We have played many games as a family since January. I wasn't quite sure how many, but after looking over the games in our house, we have played at least forty-six different board games in 2020. This is quite a difference from previous years, which probably looked more like five.
A large percentage of those games have only been played once, but there are a handful of games that have been played many times over. Games like Azul: Stained Glass of Sintra has found its way to our table half-a-dozen times or more. My wife and I have battled fourteen times in arboreal combat in, well, Arboretum. We've slaughtered scores of zombies and struggled to stay alive nearly twenty times in Run, Fight, or Die: Reloaded. As a family we've launched our projectile penguins over twelve games of Ice Cool. We've rolled the dice and deliberated over which cards to try and claim in Roll For It.
But of all the games we've played as a family, the clear winner of the household is Coup.
In Coup, each player has two influence cards. These cards are kept secret and contain one of five possible roles: Duke, Contessa, Assassin, Captain, and Ambassador. Each card has unique abilities that will aid you in your quest of taking out your opponents.
Players can choose to take one coin from the coiffers or take Foreign Aid and collect two coins. However, the Duke can use his power to override the Foreign Aid, leaving the player that attempted to take it with nothing that turn. On his own turn, the Duke can take three coins. Come to think of it, ol' Dookie is pretty powerful.
Other roles can steal coins from others and/or prevent stealing, pay three coins to assassinate one card from another player, prevent an assassination, and even replace cards in a player's hand.
While many games in this vein are purely luck-based, Coup is quite different. A player may be excited if he gets a solid hand, such as a Duke and Captain or a Duke and an Assassin, but the roles you are dealt don't mean everything because of one tiny little thing- lying.
Lying is encouraged- perhaps even integral to success. However, if you are caught in a lie at any time, you lose an influence, one of your two precious cards. The timing of your lie is crucial. Building up trust with other players and employing subtlety with your deception is key to pulling one (or two or more) over on your opponents.
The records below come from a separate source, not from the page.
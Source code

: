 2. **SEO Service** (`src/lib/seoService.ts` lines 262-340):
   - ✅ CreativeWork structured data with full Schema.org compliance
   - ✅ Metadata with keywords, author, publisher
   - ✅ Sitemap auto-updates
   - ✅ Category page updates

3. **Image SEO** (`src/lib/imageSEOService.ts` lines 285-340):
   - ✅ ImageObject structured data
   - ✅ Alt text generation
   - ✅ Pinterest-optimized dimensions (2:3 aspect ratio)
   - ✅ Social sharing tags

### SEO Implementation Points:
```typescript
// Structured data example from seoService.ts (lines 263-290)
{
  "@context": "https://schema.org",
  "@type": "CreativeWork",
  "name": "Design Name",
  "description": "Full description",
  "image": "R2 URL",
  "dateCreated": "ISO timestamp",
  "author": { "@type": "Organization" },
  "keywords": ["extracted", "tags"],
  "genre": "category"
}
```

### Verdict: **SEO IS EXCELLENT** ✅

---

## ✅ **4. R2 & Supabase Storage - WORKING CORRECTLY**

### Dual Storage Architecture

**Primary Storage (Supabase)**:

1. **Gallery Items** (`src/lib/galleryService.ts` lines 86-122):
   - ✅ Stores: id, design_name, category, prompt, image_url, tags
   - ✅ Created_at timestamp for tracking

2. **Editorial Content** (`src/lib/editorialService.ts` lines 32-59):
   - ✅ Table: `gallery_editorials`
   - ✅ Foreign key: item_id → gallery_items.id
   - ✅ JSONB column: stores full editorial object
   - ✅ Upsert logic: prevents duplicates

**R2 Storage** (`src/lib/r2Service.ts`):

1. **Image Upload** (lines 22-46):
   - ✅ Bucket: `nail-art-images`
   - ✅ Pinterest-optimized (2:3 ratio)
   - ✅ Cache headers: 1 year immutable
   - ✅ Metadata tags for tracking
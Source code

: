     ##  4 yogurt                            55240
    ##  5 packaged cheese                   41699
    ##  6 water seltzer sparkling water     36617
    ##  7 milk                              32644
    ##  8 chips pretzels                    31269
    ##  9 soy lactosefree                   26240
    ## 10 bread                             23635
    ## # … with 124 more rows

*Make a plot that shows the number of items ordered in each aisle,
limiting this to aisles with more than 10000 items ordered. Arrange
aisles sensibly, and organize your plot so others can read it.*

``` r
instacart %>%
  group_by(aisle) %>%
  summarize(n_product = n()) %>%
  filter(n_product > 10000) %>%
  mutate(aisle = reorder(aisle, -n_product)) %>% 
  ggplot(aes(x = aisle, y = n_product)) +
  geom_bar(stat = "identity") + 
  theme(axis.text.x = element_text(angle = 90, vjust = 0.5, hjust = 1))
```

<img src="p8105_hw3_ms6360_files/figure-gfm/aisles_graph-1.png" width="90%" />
Games last only a few minutes, especially once each player is comfortable with how the roles work. This is also in part because it only takes seven coins to commit a coup that is completely unavoidable. And remember that the good sir Duke can collect three coins each turn. Each hand doesn't last long, but this game is one that requires repeat plays.
Is it perfect? No. My wife ALWAYS seems to have a Duke, and I can count on one hand how many times I've tried to use my assassin to eliminate one of my daughter's cards and she HASN'T had a Contessa to block the attempt. I've mentioned, more than once, how overpowered the Duke is. An expansion, Coup Reformation, has aimed to fix this, but I can't tell you if it has or not. It's on my shelf, but it hasn't been played yet. My fourteen year old loves this game! Why tempt fate and introduce new concepts that interrupt the normal game play? It's difficult enough to get her to try new games or even play those she kind of likes. Perhaps one day we'll throw it in there.
Perhaps our favorite thing is collecting the required coins, pointing at an opponent with a wicked, deviously cruel smile on our face, and say in a loud voice, "I coup you!" It's a lot of fun. Trust me.
Actually don't. This game is easily accessible- available at Amazon and even Target for $15 or less, so go out and buy it. And when you do, don't forget to say with devilish conviction, "Coup you!"